▸ **WHAT THE TASK ASKS**
Filter the entries, keeping every line with the word "caching".

(Rendered images with source text)
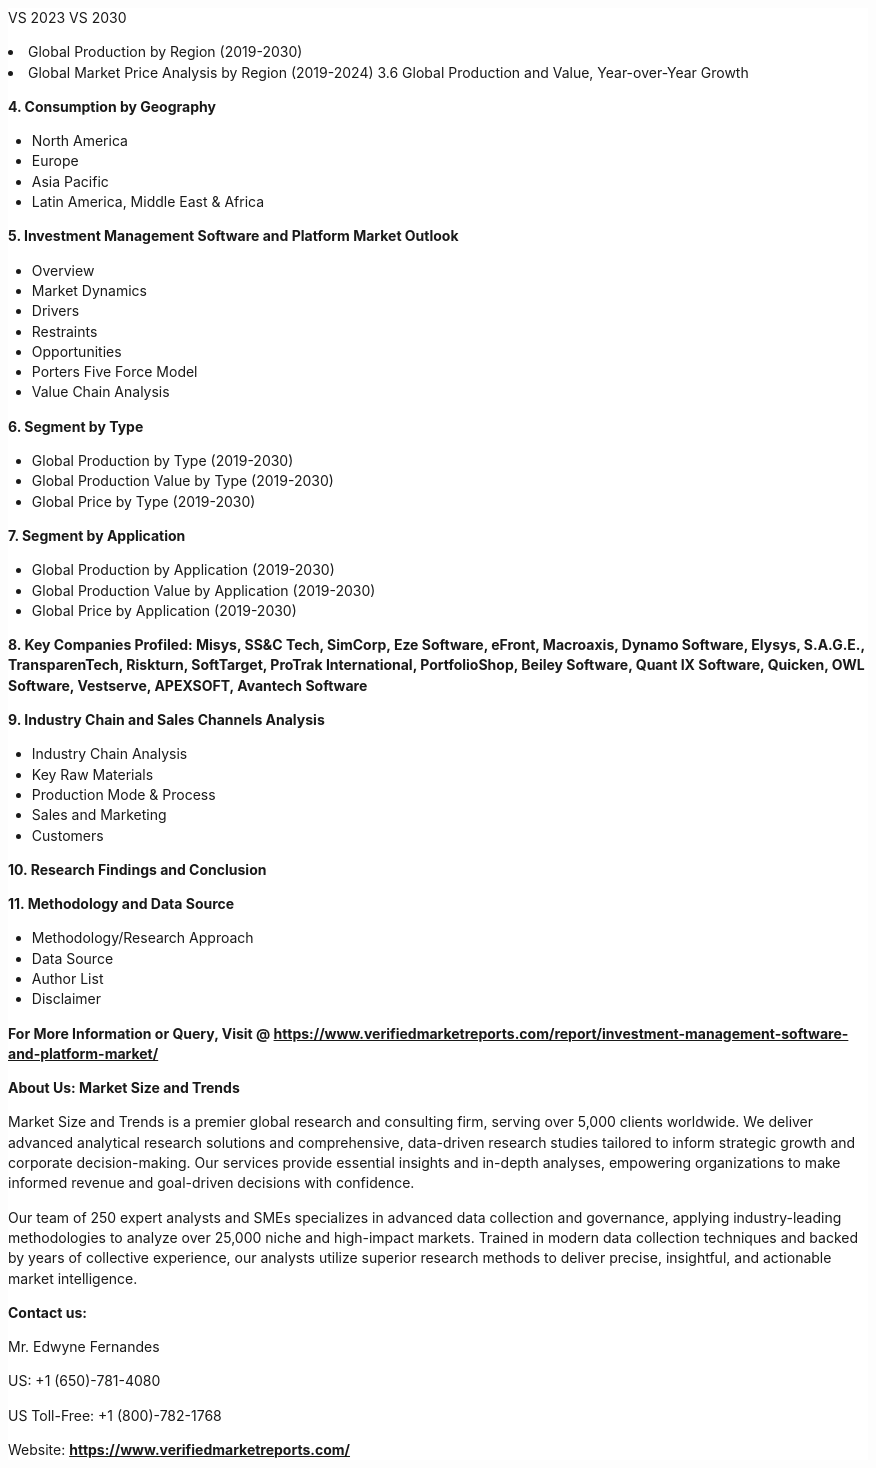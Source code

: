 VS 2023 VS 2030</li><li>Global Production by Region (2019-2030)</li><li>Global Market Price Analysis by Region (2019-2024) 3.6 Global Production and Value, Year-over-Year Growth</li></ul><p><strong>4. Consumption by Geography</strong></p><ul> <li>North America</li> <li>Europe</li> <li>Asia Pacific</li> <li>Latin America, Middle East &amp; Africa</li></ul><p><strong>5. Investment Management Software and Platform Market Outlook</strong></p><ul><li>Overview</li><li>Market Dynamics</li><li>Drivers</li><li>Restraints</li><li>Opportunities</li><li>Porters Five Force Model</li><li>Value Chain Analysis&nbsp;</li></ul><p><strong>6. Segment by Type</strong></p><ul><li>Global Production by Type (2019-2030)</li><li>Global Production Value by Type (2019-2030)</li><li>Global Price by Type (2019-2030)</li></ul><p><strong>7. Segment by Application</strong></p><ul><li>Global Production by Application (2019-2030)</li><li>Global Production Value by Application (2019-2030)</li><li>Global Price by Application (2019-2030)</li></ul><p><strong>8. Key Companies Profiled: Misys, SS&C Tech, SimCorp, Eze Software, eFront, Macroaxis, Dynamo Software, Elysys, S.A.G.E., TransparenTech, Riskturn, SoftTarget, ProTrak International, PortfolioShop, Beiley Software, Quant IX Software, Quicken, OWL Software, Vestserve, APEXSOFT, Avantech Software</strong></p><p><strong>9. Industry Chain and Sales Channels Analysis</strong></p><ul><li>Industry Chain Analysis</li><li>Key Raw Materials</li><li>Production Mode &amp; Process</li><li>Sales and Marketing</li><li>Customers</li></ul><p><strong>10. Research Findings and Conclusion</strong></p><p><strong>11. Methodology and Data Source</strong></p><ul><li>Methodology/Research Approach</li><li>Data Source</li><li>Author List</li><li>Disclaimer</li></ul></p><p><strong>For More Information or Query, Visit @ <a href="https://www.verifiedmarketreports.com/report/investment-management-software-and-platform-market/">https://www.verifiedmarketreports.com/report/investment-management-software-and-platform-market/</a></strong></p><p><strong>About Us: Market Size and Trends</strong></p><p>Market Size and Trends is a premier global research and consulting firm, serving over 5,000 clients worldwide. We deliver advanced analytical research solutions and comprehensive, data-driven research studies tailored to inform strategic growth and corporate decision-making. Our services provide essential insights and in-depth analyses, empowering organizations to make informed revenue and goal-driven decisions with confidence.</p><p>Our team of 250 expert analysts and SMEs specializes in advanced data collection and governance, applying industry-leading methodologies to analyze over 25,000 niche and high-impact markets. Trained in modern data collection techniques and backed by years of collective experience, our analysts utilize superior research methods to deliver precise, insightful, and actionable market intelligence.</p><p><strong>Contact us:</strong></p><p>Mr. Edwyne Fernandes</p><p>US: +1 (650)-781-4080</p><p>US Toll-Free: +1 (800)-782-1768</p><p>Website: <strong><a href="https://www.verifiedmarketreports.com/">https://www.verifiedmarketreports.com/</a></strong></p>
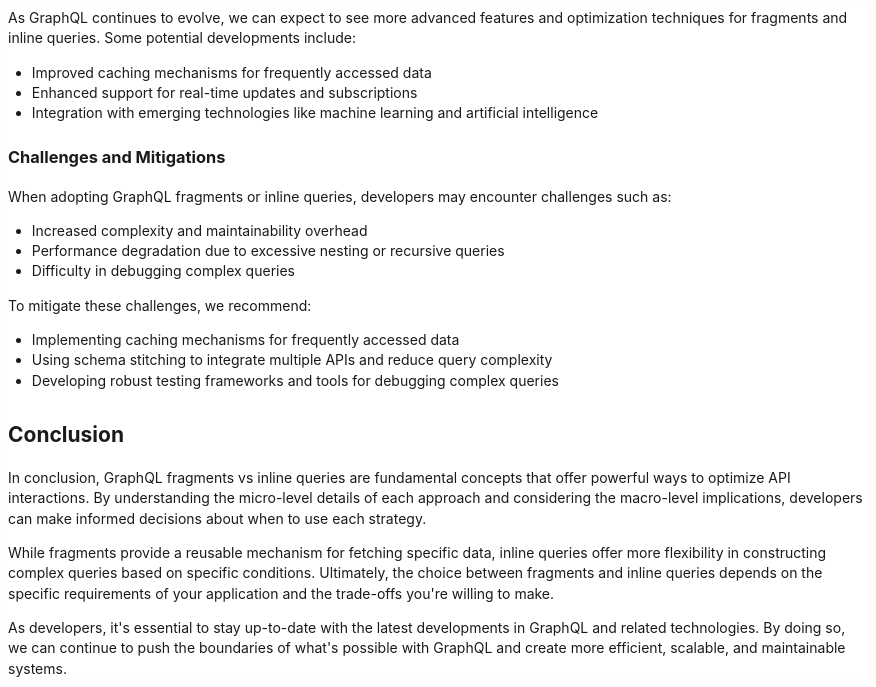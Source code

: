 As GraphQL continues to evolve, we can expect to see more advanced features and optimization techniques for fragments and inline queries. Some potential developments include:

* Improved caching mechanisms for frequently accessed data
* Enhanced support for real-time updates and subscriptions
* Integration with emerging technologies like machine learning and artificial intelligence

### Challenges and Mitigations

When adopting GraphQL fragments or inline queries, developers may encounter challenges such as:

* Increased complexity and maintainability overhead
* Performance degradation due to excessive nesting or recursive queries
* Difficulty in debugging complex queries

To mitigate these challenges, we recommend:

* Implementing caching mechanisms for frequently accessed data
* Using schema stitching to integrate multiple APIs and reduce query complexity
* Developing robust testing frameworks and tools for debugging complex queries

## Conclusion

In conclusion, GraphQL fragments vs inline queries are fundamental concepts that offer powerful ways to optimize API interactions. By understanding the micro-level details of each approach and considering the macro-level implications, developers can make informed decisions about when to use each strategy.

While fragments provide a reusable mechanism for fetching specific data, inline queries offer more flexibility in constructing complex queries based on specific conditions. Ultimately, the choice between fragments and inline queries depends on the specific requirements of your application and the trade-offs you're willing to make.

As developers, it's essential to stay up-to-date with the latest developments in GraphQL and related technologies. By doing so, we can continue to push the boundaries of what's possible with GraphQL and create more efficient, scalable, and maintainable systems.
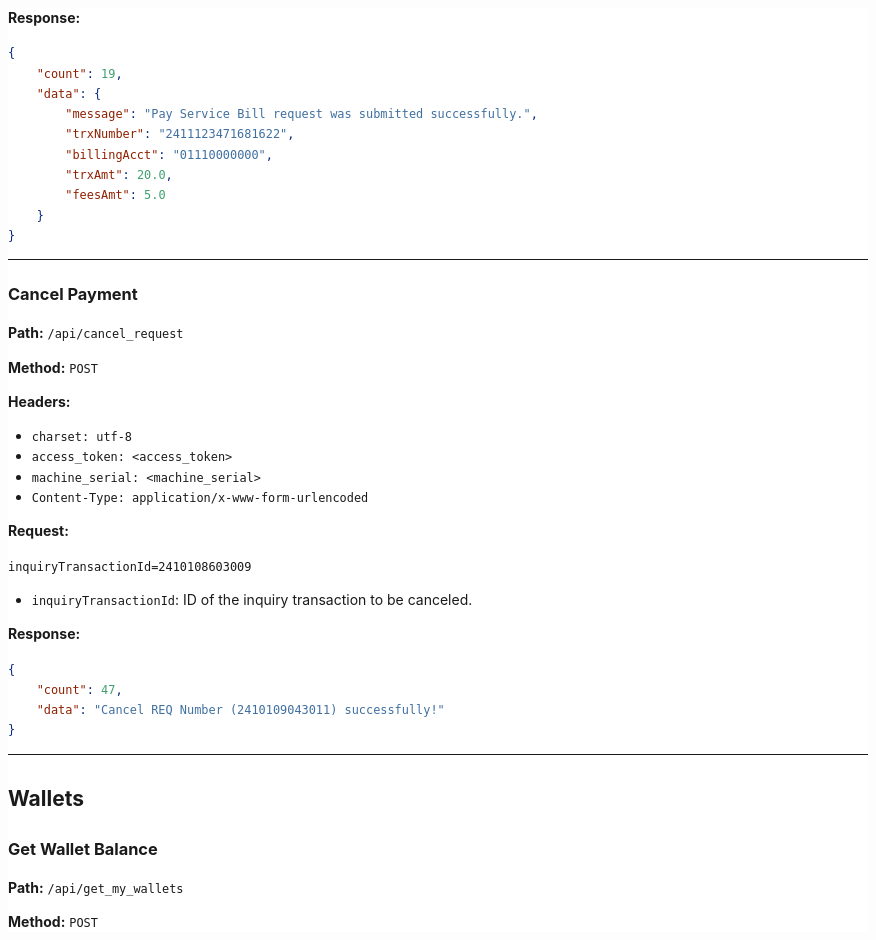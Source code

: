 **Response:**

```json
{
    "count": 19,
    "data": {
        "message": "Pay Service Bill request was submitted successfully.",
        "trxNumber": "2411123471681622",
        "billingAcct": "01110000000",
        "trxAmt": 20.0,
        "feesAmt": 5.0
    }
}
```

---

### Cancel Payment

**Path:** `/api/cancel_request`

**Method:** `POST`

**Headers:**

- `charset: utf-8`
- `access_token: <access_token>`
- `machine_serial: <machine_serial>`
- `Content-Type: application/x-www-form-urlencoded`

**Request:**

```text
inquiryTransactionId=2410108603009
```

- `inquiryTransactionId`: ID of the inquiry transaction to be canceled.

**Response:**

```json
{
    "count": 47,
    "data": "Cancel REQ Number (2410109043011) successfully!"
}
```

---

## Wallets

### Get Wallet Balance

**Path:** `/api/get_my_wallets`

**Method:** `POST`
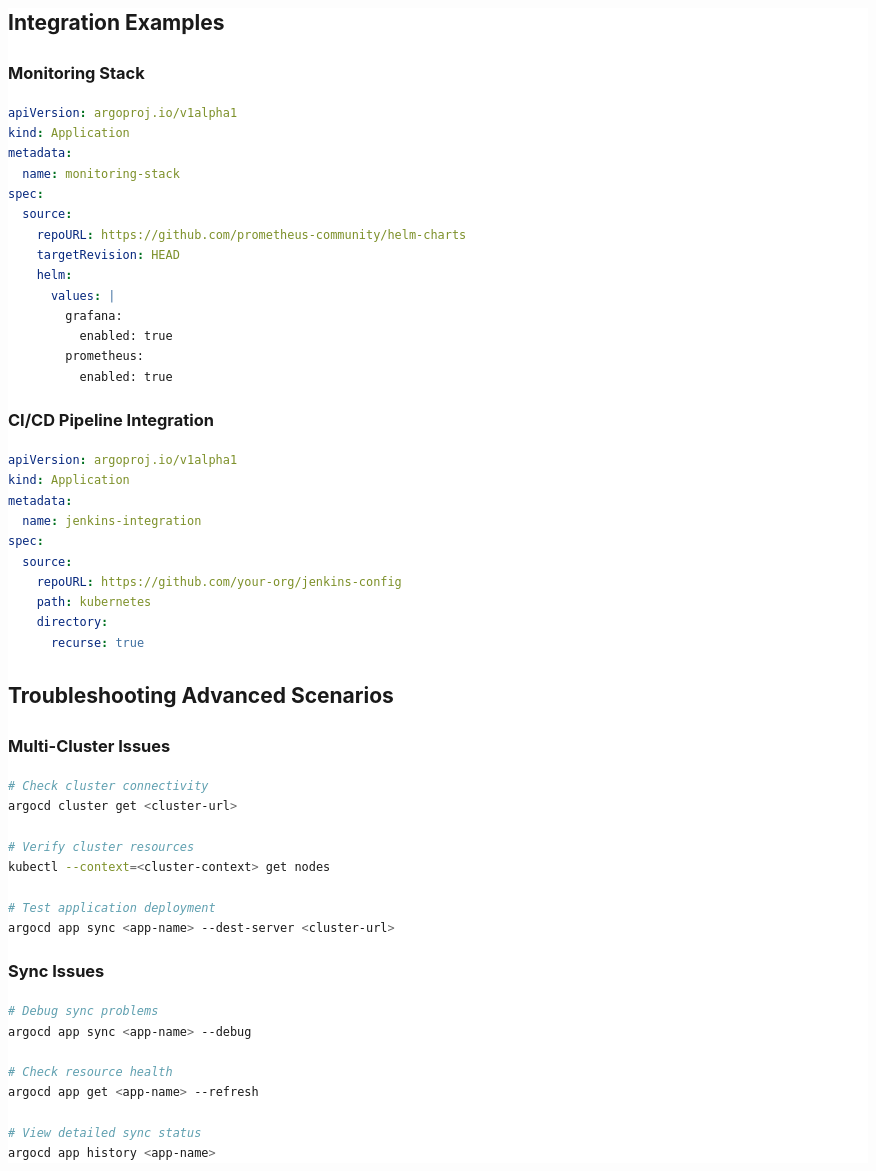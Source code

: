 ## Integration Examples

### Monitoring Stack
```yaml
apiVersion: argoproj.io/v1alpha1
kind: Application
metadata:
  name: monitoring-stack
spec:
  source:
    repoURL: https://github.com/prometheus-community/helm-charts
    targetRevision: HEAD
    helm:
      values: |
        grafana:
          enabled: true
        prometheus:
          enabled: true
```

### CI/CD Pipeline Integration
```yaml
apiVersion: argoproj.io/v1alpha1
kind: Application
metadata:
  name: jenkins-integration
spec:
  source:
    repoURL: https://github.com/your-org/jenkins-config
    path: kubernetes
    directory:
      recurse: true
```

## Troubleshooting Advanced Scenarios

### Multi-Cluster Issues
```bash
# Check cluster connectivity
argocd cluster get <cluster-url>

# Verify cluster resources
kubectl --context=<cluster-context> get nodes

# Test application deployment
argocd app sync <app-name> --dest-server <cluster-url>
```

### Sync Issues
```bash
# Debug sync problems
argocd app sync <app-name> --debug

# Check resource health
argocd app get <app-name> --refresh

# View detailed sync status
argocd app history <app-name>
```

▸ **SOLVED PROBLEM**
* Improved caching mechanisms for frequently accessed data
* Implementing caching mechanisms for frequently accessed data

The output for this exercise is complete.